C’est la raison pour laquelle BethAn Nishijima a ouvert Nori’s Saimin and Snacks à Hilo sur l’île d’Hawaï en 1983. C’est l’un de ses aliments préférés de tous les temps, ramenant des souvenirs d’enfance de manger du saimin dans des gobelets en papier d’un petit camion de nourriture à Honolulu. Son restaurant, équipé de cabines en bois à l’ancienne, a évolué au fil des décennies pour inclure plus que du saimin. Vous pouvez obtenir des hamburgers, du loco moco, du riz frit au kimchi et une marmite à la coréenne. Mais saimin est toujours le cœur de son entreprise.

« Comme tout le reste du monde de nos jours, le changement arrive, à tout”, dit Nishijima. « Finalement, les magasins saimin seront rares à cause de l’économie, le coût l’emportant sur les bénéfices. »

Mais elle espère que le boom des ramen, qui a commencé au milieu des années 2000, attire les gens vers les plats de nouilles en général — y compris le saimin.

« Je pense qu’il faut commencer par saimin, puis aller aux ramen, et ensuite vous verrez la différence”, dit-elle. « Si vous aimez les nouilles, vous vous en ficherez. Saimin est toujours la manière originale à Hawaii. »

Je regarde Noguchi gober habilement les nouilles glissantes avec une paire de baguettes en bois, les yeux rivés sur le bol devant lui. Il ne lève pas les yeux une seule fois. Pour lui, manger du saimin s’apparente à une expérience religieuse.

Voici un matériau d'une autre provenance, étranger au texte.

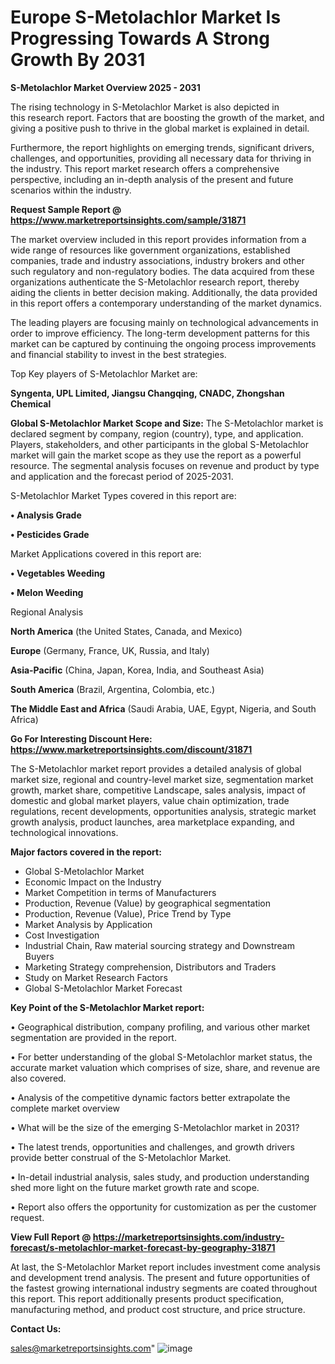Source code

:  # Europe S-Metolachlor Market Is Progressing Towards A Strong Growth By 2031

<Strong> S-Metolachlor Market Overview 2025 - 2031</strong>

The rising technology in S-Metolachlor Market is also depicted in this research report. Factors that are boosting the growth of the market, and giving a positive push to thrive in the global market is explained in detail.

Furthermore, the report highlights on emerging trends, significant drivers, challenges, and opportunities, providing all necessary data for thriving in the industry. This report market research offers a comprehensive perspective, including an in-depth analysis of the present and future scenarios within the industry.

<strong>Request Sample Report @ <a href=https://www.marketreportsinsights.com/sample/31871>https://www.marketreportsinsights.com/sample/31871</a></strong>

The market overview included in this report provides information from a wide range of resources like government organizations, established companies, trade and industry associations, industry brokers and other such regulatory and non-regulatory bodies. The data acquired from these organizations authenticate the S-Metolachlor research report, thereby aiding the clients in better decision making. Additionally, the data provided in this report offers a contemporary understanding of the market dynamics.

The leading players are focusing mainly on technological advancements in order to improve efficiency. The long-term development patterns for this market can be captured by continuing the ongoing process improvements and financial stability to invest in the best strategies.

Top Key players of S-Metolachlor Market are:

<strong>Syngenta, UPL Limited, Jiangsu Changqing, CNADC, Zhongshan Chemical</strong>

<strong><b>Global S-Metolachlor Market Scope and Size:</b></strong>
The S-Metolachlor market is declared segment by company, region (country), type, and application. Players, stakeholders, and other participants in the global S-Metolachlor market will gain the market scope as they use the report as a powerful resource. The segmental analysis focuses on revenue and product by type and application and the forecast period of 2025-2031.

S-Metolachlor Market Types covered in this report are:

<strong>• Analysis Grade

• Pesticides Grade</strong>

Market Applications covered in this report are:

<strong>• Vegetables Weeding

• Melon Weeding</strong> 

Regional Analysis

<strong>North America</strong> (the United States, Canada, and Mexico)

<strong>Europe</strong> (Germany, France, UK, Russia, and Italy)

<strong>Asia-Pacific</strong> (China, Japan, Korea, India, and Southeast Asia)

<strong>South America</strong> (Brazil, Argentina, Colombia, etc.)

<strong>The Middle East and Africa</strong> (Saudi Arabia, UAE, Egypt, Nigeria, and South Africa)

<strong>Go For Interesting Discount Here: <a href=https://www.marketreportsinsights.com/discount/31871>https://www.marketreportsinsights.com/discount/31871</a></strong>

The S-Metolachlor market report provides a detailed analysis of global market size, regional and country-level market size, segmentation market growth, market share, competitive Landscape, sales analysis, impact of domestic and global market players, value chain optimization, trade regulations, recent developments, opportunities analysis, strategic market growth analysis, product launches, area marketplace expanding, and technological innovations.

<strong><b>Major factors covered in the report:</b></strong>
<ul>
  <li>Global S-Metolachlor Market </li>
  <li>Economic Impact on the Industry</li>
  <li>Market Competition in terms of Manufacturers</li>
  <li>Production, Revenue (Value) by geographical segmentation</li>
  <li>Production, Revenue (Value), Price Trend by Type</li>
  <li>Market Analysis by Application</li>
  <li>Cost Investigation</li>
  <li>Industrial Chain, Raw material sourcing strategy and Downstream Buyers</li>
  <li>Marketing Strategy comprehension, Distributors and Traders</li>
  <li>Study on Market Research Factors</li>
  <li>Global S-Metolachlor Market Forecast</li>
</ul>

<strong><b>Key Point of the S-Metolachlor Market report:</b></strong>

• Geographical distribution, company profiling, and various other market segmentation are provided in the report.

• For better understanding of the global S-Metolachlor market status, the accurate market valuation which comprises of size, share, and revenue are also covered.

• Analysis of the competitive dynamic factors better extrapolate the complete market overview

• What will be the size of the emerging S-Metolachlor market in 2031?

• The latest trends, opportunities and challenges, and growth drivers provide better construal of the S-Metolachlor Market.

• In-detail industrial analysis, sales study, and production understanding shed more light on the future market growth rate and scope.

• Report also offers the opportunity for customization as per the customer request.

<strong><b>View Full Report @ <a href=https://marketreportsinsights.com/industry-forecast/s-metolachlor-market-forecast-by-geography-31871>https://marketreportsinsights.com/industry-forecast/s-metolachlor-market-forecast-by-geography-31871</a></b></strong>


At last, the S-Metolachlor Market report includes investment come analysis and development trend analysis. The present and future opportunities of the fastest growing international industry segments are coated throughout this report. This report additionally presents product specification, manufacturing method, and product cost structure, and price structure.

<strong>Contact Us:</strong>

sales@marketreportsinsights.com"
![image](https://github.com/user-attachments/assets/1cee27bf-a4bb-4a21-a0b4-6664bc39568a)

 » Le ramen est à la mode, le saimin est la vie”, dit-il. (Il dit toujours.)  » Nous sommes un peuple qui s’accroche à nos histoires. Je fais toujours la nourriture avec laquelle nous avons grandi parce que j’ai toujours un fort sentiment d’appartenance. Il n’y a pas de truffe blanche ou de crabe là-dedans. C’est juste saimin. Voilà qui nous sommes. C’est tellement Hawaii.”

Sur le Côté

(De haut, de gauche à droite) bâtonnets de bœuf barbecue, nouilles, spam, omble chevalier, oignons verts, œuf, kamaboko (gâteau de poisson).
Photo: Aaron K. Yoshino

Chaque grand bol de saimin est vraiment la somme de ses parties. Les garnitures traditionnelles sont le char siu (rôti de porc sucré), le Spam, l’œuf, les oignons verts et le kamaboko (gâteau au poisson). Mais les versions plus récentes peuvent se vanter d’une variété d’autres compléments, y compris wonton (boulettes fourrées au porc), bok choy (un type de chou chinois), germes de soja et daikon. Et n’oubliez pas le côté des brochettes de bœuf barbecue. C’est un mariage classique.